__BRIEF__. Nothing in the listing should be dropped or altered when it is copied.

__GIVEN DATA__.
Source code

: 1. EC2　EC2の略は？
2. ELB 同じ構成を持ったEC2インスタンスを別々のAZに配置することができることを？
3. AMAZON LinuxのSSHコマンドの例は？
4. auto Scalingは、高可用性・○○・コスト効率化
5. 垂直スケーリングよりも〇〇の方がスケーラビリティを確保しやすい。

__ANSWER TO THIS EXERCISE__.
Source code

: 1. EC2　EC2の略は？
2. ELB 同じ構成を持ったEC2インスタンスを別々のAZに配置することができることを？
3. AMAZON LinuxのSSHコマンドの例は？
4. auto Scalingは、高可用性・○○・コスト効率化
5. 垂直スケーリングよりも〇〇の方がスケーラビリティを確保しやすい。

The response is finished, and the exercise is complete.